L'invité.e Par Aliénor Dauchez, le 18/05/2022

Notre invitée du mois de mai est une personnalité déjà connue de l’Ensemble intercontemporain : la metteuse en scène et plasticienne Aliénor Dauchez, qui a signé pour lui toute la scénographie de la soirée In Between Narcisse en septembre 2021. Mélomane avertie et curieuse, la musique est pour elle un élément constitutif de son art.

La musique est au cœur de mon travail, à tous égards. Peut-être parce que j’ai pratiqué le violoncelle, très modestement, en amatrice ? Toujours est-il que mes premiers pas en tant que metteuse en scène ont consisté à mettre la musique en espace, c’est-à-dire à travailler le rapport de la musique à l’espace.
En créant des liens entre les éléments sonores et des éléments visuels organisés spatialement (décors, accessoires, corps des musiciens …), j’essaie de donner à voir le discours musical, et ainsi de rendre les enjeux musicaux plus préhensibles. D’une certaine manière, je fais le chemin inverse des compositeurs qui produisent des partitions graphiques…

« Hardcore »
Je dessine d’ailleurs beaucoup pour concevoir mes spectacles. J’établis moi-même des partitions graphiques des œuvres que je mets en scène.
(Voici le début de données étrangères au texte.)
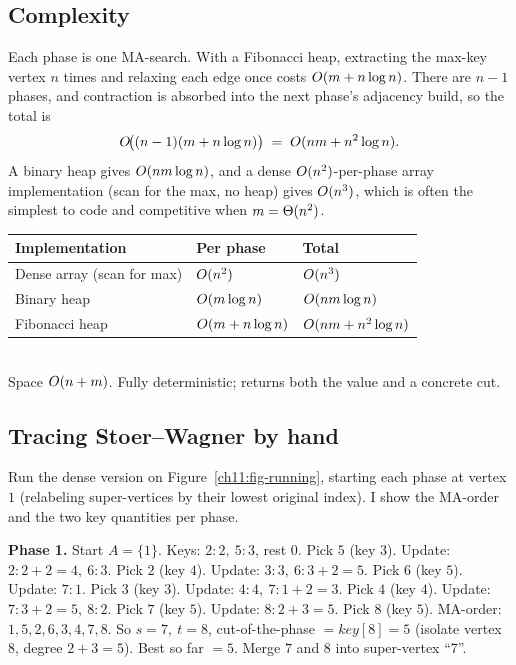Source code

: \subsection{Complexity}

Each phase is one MA-search. With a Fibonacci heap, extracting the max-key vertex $n$ times and relaxing each edge once costs $\Oh(m + n\log n)$. There are $n-1$ phases, and contraction is absorbed into the next phase's adjacency build, so the total is
\[
  \Oh\!\big((n-1)(m + n\log n)\big) \;=\; \Oh(nm + n^2\log n).
\]
A binary heap gives $\Oh(nm\log n)$, and a dense $\Oh(n^2)$-per-phase array implementation (scan for the max, no heap) gives $\Oh(n^3)$, which is often the simplest to code and competitive when $m=\Th(n^2)$.

\begin{complexitybox}
\begin{tabular}{lll}
\toprule
Implementation & Per phase & Total \\
\midrule
Dense array (scan for max) & $\Oh(n^2)$ & $\Oh(n^3)$ \\
Binary heap & $\Oh(m\log n)$ & $\Oh(nm\log n)$ \\
Fibonacci heap & $\Oh(m+n\log n)$ & $\Oh(nm+n^2\log n)$ \\
\bottomrule
\end{tabular}\\[0.4em]
Space $\Oh(n+m)$. Fully deterministic; returns both the value and a concrete cut.
\end{complexitybox}

\subsection{Tracing Stoer--Wagner by hand}

Run the dense version on Figure~\ref{ch11:fig-running}, starting each phase at vertex $1$ (relabeling super-vertices by their lowest original index). I show the MA-order and the two key quantities per phase.

\textbf{Phase 1.} Start $A=\{1\}$. Keys: $2{:}2,\ 5{:}3$, rest $0$. Pick $5$ (key $3$). Update: $2{:}2{+}2{=}4,\ 6{:}3$. Pick $2$ (key $4$). Update: $3{:}3,\ 6{:}3{+}2{=}5$. Pick $6$ (key $5$). Update: $7{:}1$. Pick $3$ (key $3$). Update: $4{:}4,\ 7{:}1{+}2{=}3$. Pick $4$ (key $4$). Update: $7{:}3{+}2{=}5,\ 8{:}2$. Pick $7$ (key $5$). Update: $8{:}2{+}3{=}5$. Pick $8$ (key $5$).
MA-order: $1,5,2,6,3,4,7,8$. So $s=7,\ t=8$, cut-of-the-phase $=\textit{key}[8]=5$ (isolate vertex $8$, degree $2+3=5$). Best so far $=5$. Merge $7$ and $8$ into super-vertex ``7''.

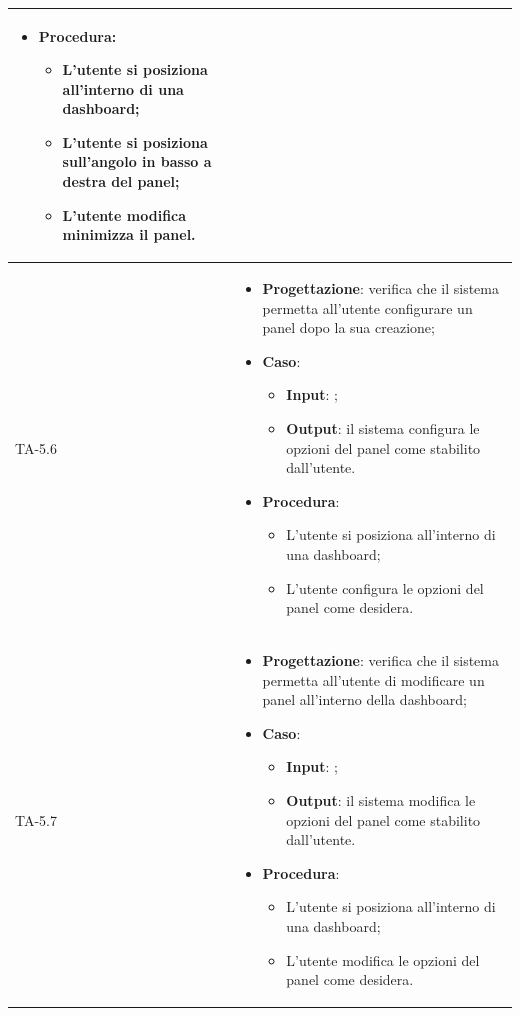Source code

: \begin{longtable}{|C{2.5cm}|C{13cm}|}
\begin{itemize}
\begin{itemize}
	\end{itemize}
	\item \textbf{Procedura}:
	\begin{itemize}
		\item L'utente si posiziona all'interno di una dashboard;
		\item L'utente si posiziona sull'angolo in basso a destra del panel;
		\item L'utente modifica minimizza il panel.
	\end{itemize} 
\end{itemize} \\
\hline
{TA-5.6} &
\begin{itemize}
	\item \textbf{Progettazione}: verifica che il sistema permetta all'utente configurare un panel dopo la sua creazione;
	\item \textbf{Caso}: 
	\begin{itemize}
		\item \textbf{Input}: ;
		\item \textbf{Output}: il sistema configura le opzioni del panel come stabilito dall'utente.
	\end{itemize}
	\item \textbf{Procedura}:
	\begin{itemize}
		\item L'utente si posiziona all'interno di una dashboard;
		\item L'utente configura le opzioni del panel come desidera.
	\end{itemize} 
\end{itemize} \\
\hline
{TA-5.7} &
\begin{itemize}
	\item \textbf{Progettazione}: verifica che il sistema permetta all'utente di modificare un panel all'interno della dashboard;
	\item \textbf{Caso}: 
	\begin{itemize}
		\item \textbf{Input}: ;
		\item \textbf{Output}: il sistema modifica le opzioni del panel come stabilito dall'utente.
	\end{itemize}
	\item \textbf{Procedura}:
	\begin{itemize}
		\item L'utente si posiziona all'interno di una dashboard;
		\item L'utente modifica le opzioni del panel come desidera.

\end{itemize}
\end{itemize}
\end{longtable}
Dit simplement, je dessine la musique : à chaque section d’une pièce correspond un schéma en deux ou trois dimensions.
Pour mon premier spectacle en 2007, intitulé « Hardcore » (photo ci-dessus), mon idée première était un ovale, dans lequel le public serait installé, ceinturé par les musiciens. Partant de là, j’ai composé avec le directeur musical Michael Rauter un programme musical constitué de pièces musicales qui renvoient, pour moi du moins, à cette forme : la spirale infinie de James Tenney, par exemple. 


« XI – ein Polytop für Iannis Xenakis »
Parfois, la partition est déjà graphique ! C’est le cas de nombre de pièces de Iannis Xenakis, dont l’œuvre a été et est toujours très importante pour moi. En 2008, le Solistenensemble Kaleidoskop m’a proposé de travailler sur sa musique, et j’ai accepté tout de suite : sa primitivité est époustouflante, c’est une musique absolument géniale. Même dans les partitions qui ne sont pas à proprement parler graphique, sa pensée l’est — à l’image de ses nuages de son ou de ses crescendos qui se croisent.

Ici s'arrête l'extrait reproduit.